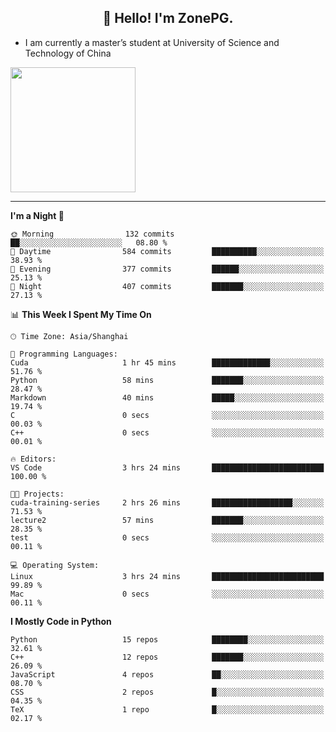 <h2 align="center">👋 Hello! I'm ZonePG.</h2>

- I am currently a master’s student at University of Science and Technology of China

<img height=200 align="center" src="https://github-readme-stats.vercel.app/api?username=zonepg" />

-------

<!--START_SECTION:waka-->
**I'm a Night 🦉** 

```text
🌞 Morning                132 commits         ██░░░░░░░░░░░░░░░░░░░░░░░   08.80 % 
🌆 Daytime                584 commits         ██████████░░░░░░░░░░░░░░░   38.93 % 
🌃 Evening                377 commits         ██████░░░░░░░░░░░░░░░░░░░   25.13 % 
🌙 Night                  407 commits         ███████░░░░░░░░░░░░░░░░░░   27.13 % 
```


📊 **This Week I Spent My Time On** 

```text
🕑︎ Time Zone: Asia/Shanghai

💬 Programming Languages: 
Cuda                     1 hr 45 mins        █████████████░░░░░░░░░░░░   51.76 % 
Python                   58 mins             ███████░░░░░░░░░░░░░░░░░░   28.47 % 
Markdown                 40 mins             █████░░░░░░░░░░░░░░░░░░░░   19.74 % 
C                        0 secs              ░░░░░░░░░░░░░░░░░░░░░░░░░   00.03 % 
C++                      0 secs              ░░░░░░░░░░░░░░░░░░░░░░░░░   00.01 % 

🔥 Editors: 
VS Code                  3 hrs 24 mins       █████████████████████████   100.00 % 

🐱‍💻 Projects: 
cuda-training-series     2 hrs 26 mins       ██████████████████░░░░░░░   71.53 % 
lecture2                 57 mins             ███████░░░░░░░░░░░░░░░░░░   28.35 % 
test                     0 secs              ░░░░░░░░░░░░░░░░░░░░░░░░░   00.11 % 

💻 Operating System: 
Linux                    3 hrs 24 mins       █████████████████████████   99.89 % 
Mac                      0 secs              ░░░░░░░░░░░░░░░░░░░░░░░░░   00.11 % 
```

**I Mostly Code in Python** 

```text
Python                   15 repos            ████████░░░░░░░░░░░░░░░░░   32.61 % 
C++                      12 repos            ███████░░░░░░░░░░░░░░░░░░   26.09 % 
JavaScript               4 repos             ██░░░░░░░░░░░░░░░░░░░░░░░   08.70 % 
CSS                      2 repos             █░░░░░░░░░░░░░░░░░░░░░░░░   04.35 % 
TeX                      1 repo              █░░░░░░░░░░░░░░░░░░░░░░░░   02.17 % 
```




<!--END_SECTION:waka-->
^^^^^^^^
Wherever the string "secs" appears in the records above, copy the line it sits in.

▶ Result for this exercise:
C                        0 secs              ░░░░░░░░░░░░░░░░░░░░░░░░░   00.03 % 
C++                      0 secs              ░░░░░░░░░░░░░░░░░░░░░░░░░   00.01 % 
test                     0 secs              ░░░░░░░░░░░░░░░░░░░░░░░░░   00.11 % 
Mac                      0 secs              ░░░░░░░░░░░░░░░░░░░░░░░░░   00.11 % 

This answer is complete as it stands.